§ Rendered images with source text
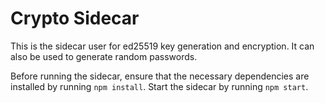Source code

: # Crypto Sidecar

This is the sidecar user for ed25519 key generation and encryption.
It can also be used to generate random passwords.

Before running the sidecar, ensure that the necessary dependencies are installed by running `npm install`.
Start the sidecar by running `npm start`.
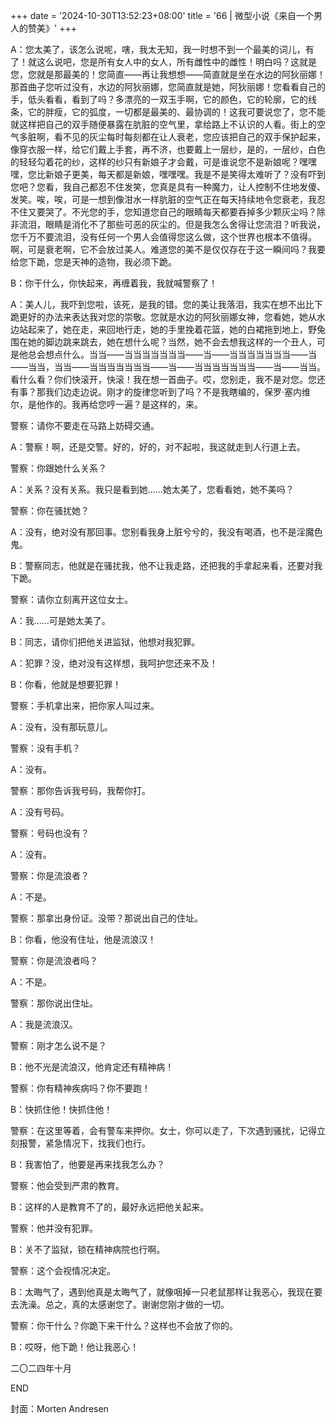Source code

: +++
date = '2024-10-30T13:52:23+08:00'
title = '66 | 微型小说《来自一个男人的赞美》'
+++

A：您太美了，该怎么说呢，嗐，我太无知，我一时想不到一个最美的词儿，有了！就这么说吧，您是所有女人中的女人，所有雌性中的雌性！明白吗？这就是您，您就是那最美的！您简直——再让我想想——简直就是坐在水边的阿狄丽娜！那首曲子您听过没有，水边的阿狄丽娜，您简直就是她，阿狄丽娜！您看看自己的手，低头看看，看到了吗？多漂亮的一双玉手啊，它的颜色，它的轮廓，它的线条，它的胖瘦，它的弧度，一切都是最美的、最协调的！这我可要说您了，您不能就这样把自己的双手随便暴露在肮脏的空气里，拿给路上不认识的人看。街上的空气多脏啊，看不见的灰尘每时每刻都在让人衰老，您应该把自己的双手保护起来，像穿衣服一样，给它们戴上手套，再不济，也要戴上一层纱，是的，一层纱，白色的轻轻勾着花的纱，这样的纱只有新娘子才会戴，可是谁说您不是新娘呢？嘿嘿嘿，您比新娘子更美，每天都是新娘，嘿嘿嘿。我是不是笑得太难听了？没有吓到您吧？您看，我自己都忍不住发笑，您真是具有一种魔力，让人控制不住地发傻、发笑。唉，唉，可是一想到像泔水一样肮脏的空气正在每天持续地令您衰老，我忍不住又要哭了。不光您的手，您知道您自己的眼睛每天都要吞掉多少颗灰尘吗？除非流泪，眼睛是消化不了那些可恶的灰尘的。但是我怎么舍得让您流泪？听我说，您千万不要流泪，没有任何一个男人会值得您这么做，这个世界也根本不值得。啊，可是衰老啊，它不会放过美人。难道您的美不是仅仅存在于这一瞬间吗？我要给您下跪，您是天神的造物，我必须下跪。

B：你干什么，你快起来，再缠着我，我就喊警察了！

A：美人儿，我吓到您啦，该死，是我的错。您的美让我落泪，我实在想不出比下跪更好的办法来表达我对您的崇敬。您就是水边的阿狄丽娜女神，您看她，她从水边站起来了，她在走，来回地行走，她的手里挽着花篮，她的白裙拖到地上，野兔围在她的脚边跳来跳去，她在想什么呢？当然，她不会去想我这样的一个丑人，可是他总会想点什么。当当——当当当当当当当——当——当当当当当当当——当——当当，当当——当当当当当当当——当——当当当当当当当——当——当当。看什么看？你们快滚开，快滚！我在想一首曲子。哎，您别走，我不是对您。您还有事？那我们边走边说。刚才的旋律您听到了吗？不是我瞎编的，保罗·塞内维尔，是他作的。我再给您哼一遍？是这样的，来。

警察：请你不要走在马路上妨碍交通。

A：警察！啊，还是交警。好的，好的，对不起啦，我这就走到人行道上去。

警察：你跟她什么关系？

A：关系？没有关系。我只是看到她……她太美了，您看看她，她不美吗？

警察：你在骚扰她？

A：没有，绝对没有那回事。您别看我身上脏兮兮的，我没有喝酒，也不是淫魔色鬼。

B：警察同志，他就是在骚扰我，他不让我走路，还把我的手拿起来看，还要对我下跪。

警察：请你立刻离开这位女士。

A：我……可是她太美了。

B：同志，请你们把他关进监狱，他想对我犯罪。

A：犯罪？没，绝对没有这样想，我呵护您还来不及！

B：你看，他就是想要犯罪！

警察：手机拿出来，把你家人叫过来。

A：没有，没有那玩意儿。

警察：没有手机？

A：没有。

警察：那你告诉我号码，我帮你打。

A：没有号码。

警察：号码也没有？

A：没有。

警察：你是流浪者？

A：不是。

警察：那拿出身份证。没带？那说出自己的住址。

B：你看，他没有住址，他是流浪汉！

警察：你是流浪者吗？

A：不是。

警察：那你说出住址。

A：我是流浪汉。

警察：刚才怎么说不是？

B：他不光是流浪汉，他肯定还有精神病！

警察：你有精神疾病吗？你不要跑！

B：快抓住他！快抓住他！

警察：在这里等着，会有警车来押你。女士，你可以走了，下次遇到骚扰，记得立刻报警，紧急情况下，找我们也行。

B：我害怕了，他要是再来找我怎么办？

警察：他会受到严肃的教育。

B：这样的人是教育不了的，最好永远把他关起来。

警察：他并没有犯罪。

B：关不了监狱，锁在精神病院也行啊。

警察：这个会视情况决定。

B：太晦气了，遇到他真是太晦气了，就像咽掉一只老鼠那样让我恶心，我现在要去洗澡。总之，真的太感谢您了。谢谢您刚才做的一切。

警察：你干什么？你跪下来干什么？这样也不会放了你的。

B：哎呀，他下跪！他让我恶心！

二〇二四年十月

END

封面：Morten Andresen



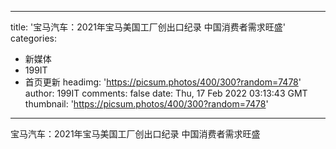 
---
title: '宝马汽车：2021年宝马美国工厂创出口纪录 中国消费者需求旺盛'
categories: 
 - 新媒体
 - 199IT
 - 首页更新
headimg: 'https://picsum.photos/400/300?random=7478'
author: 199IT
comments: false
date: Thu, 17 Feb 2022 03:13:43 GMT
thumbnail: 'https://picsum.photos/400/300?random=7478'
---

<div>   
宝马汽车：2021年宝马美国工厂创出口纪录 中国消费者需求旺盛  
</div>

§ ASSIGNED TASK
Repeat every line of the data exactly, but do not include pictures.

§ RESPONSE AREA
Source code

: # Crypto Sidecar

This is the sidecar user for ed25519 key generation and encryption.
It can also be used to generate random passwords.

Before running the sidecar, ensure that the necessary dependencies are installed by running `npm install`.
Start the sidecar by running `npm start`.
Source code

: +++
date = '2024-10-30T13:52:23+08:00'
title = '66 | 微型小说《来自一个男人的赞美》'
+++

A：您太美了，该怎么说呢，嗐，我太无知，我一时想不到一个最美的词儿，有了！就这么说吧，您是所有女人中的女人，所有雌性中的雌性！明白吗？这就是您，您就是那最美的！您简直——再让我想想——简直就是坐在水边的阿狄丽娜！那首曲子您听过没有，水边的阿狄丽娜，您简直就是她，阿狄丽娜！您看看自己的手，低头看看，看到了吗？多漂亮的一双玉手啊，它的颜色，它的轮廓，它的线条，它的胖瘦，它的弧度，一切都是最美的、最协调的！这我可要说您了，您不能就这样把自己的双手随便暴露在肮脏的空气里，拿给路上不认识的人看。街上的空气多脏啊，看不见的灰尘每时每刻都在让人衰老，您应该把自己的双手保护起来，像穿衣服一样，给它们戴上手套，再不济，也要戴上一层纱，是的，一层纱，白色的轻轻勾着花的纱，这样的纱只有新娘子才会戴，可是谁说您不是新娘呢？嘿嘿嘿，您比新娘子更美，每天都是新娘，嘿嘿嘿。我是不是笑得太难听了？没有吓到您吧？您看，我自己都忍不住发笑，您真是具有一种魔力，让人控制不住地发傻、发笑。唉，唉，可是一想到像泔水一样肮脏的空气正在每天持续地令您衰老，我忍不住又要哭了。不光您的手，您知道您自己的眼睛每天都要吞掉多少颗灰尘吗？除非流泪，眼睛是消化不了那些可恶的灰尘的。但是我怎么舍得让您流泪？听我说，您千万不要流泪，没有任何一个男人会值得您这么做，这个世界也根本不值得。啊，可是衰老啊，它不会放过美人。难道您的美不是仅仅存在于这一瞬间吗？我要给您下跪，您是天神的造物，我必须下跪。

B：你干什么，你快起来，再缠着我，我就喊警察了！

A：美人儿，我吓到您啦，该死，是我的错。您的美让我落泪，我实在想不出比下跪更好的办法来表达我对您的崇敬。您就是水边的阿狄丽娜女神，您看她，她从水边站起来了，她在走，来回地行走，她的手里挽着花篮，她的白裙拖到地上，野兔围在她的脚边跳来跳去，她在想什么呢？当然，她不会去想我这样的一个丑人，可是他总会想点什么。当当——当当当当当当当——当——当当当当当当当——当——当当，当当——当当当当当当当——当——当当当当当当当——当——当当。看什么看？你们快滚开，快滚！我在想一首曲子。哎，您别走，我不是对您。您还有事？那我们边走边说。刚才的旋律您听到了吗？不是我瞎编的，保罗·塞内维尔，是他作的。我再给您哼一遍？是这样的，来。

警察：请你不要走在马路上妨碍交通。

A：警察！啊，还是交警。好的，好的，对不起啦，我这就走到人行道上去。

警察：你跟她什么关系？

A：关系？没有关系。我只是看到她……她太美了，您看看她，她不美吗？

警察：你在骚扰她？

A：没有，绝对没有那回事。您别看我身上脏兮兮的，我没有喝酒，也不是淫魔色鬼。

B：警察同志，他就是在骚扰我，他不让我走路，还把我的手拿起来看，还要对我下跪。

警察：请你立刻离开这位女士。

A：我……可是她太美了。

B：同志，请你们把他关进监狱，他想对我犯罪。

A：犯罪？没，绝对没有这样想，我呵护您还来不及！

B：你看，他就是想要犯罪！

警察：手机拿出来，把你家人叫过来。

A：没有，没有那玩意儿。

警察：没有手机？

A：没有。

警察：那你告诉我号码，我帮你打。

A：没有号码。

警察：号码也没有？

A：没有。

警察：你是流浪者？

A：不是。

警察：那拿出身份证。没带？那说出自己的住址。

B：你看，他没有住址，他是流浪汉！

警察：你是流浪者吗？

A：不是。

警察：那你说出住址。

A：我是流浪汉。

警察：刚才怎么说不是？

B：他不光是流浪汉，他肯定还有精神病！

警察：你有精神疾病吗？你不要跑！

B：快抓住他！快抓住他！

警察：在这里等着，会有警车来押你。女士，你可以走了，下次遇到骚扰，记得立刻报警，紧急情况下，找我们也行。

B：我害怕了，他要是再来找我怎么办？

警察：他会受到严肃的教育。

B：这样的人是教育不了的，最好永远把他关起来。

警察：他并没有犯罪。

B：关不了监狱，锁在精神病院也行啊。

警察：这个会视情况决定。

B：太晦气了，遇到他真是太晦气了，就像咽掉一只老鼠那样让我恶心，我现在要去洗澡。总之，真的太感谢您了。谢谢您刚才做的一切。

警察：你干什么？你跪下来干什么？这样也不会放了你的。

B：哎呀，他下跪！他让我恶心！

二〇二四年十月

END

封面：Morten Andresen



---
title: '宝马汽车：2021年宝马美国工厂创出口纪录 中国消费者需求旺盛'
categories: 
 - 新媒体
 - 199IT
 - 首页更新
headimg: 'https://picsum.photos/400/300?random=7478'
author: 199IT
comments: false
date: Thu, 17 Feb 2022 03:13:43 GMT
thumbnail: 'https://picsum.photos/400/300?random=7478'
---

<div>   
宝马汽车：2021年宝马美国工厂创出口纪录 中国消费者需求旺盛  
</div>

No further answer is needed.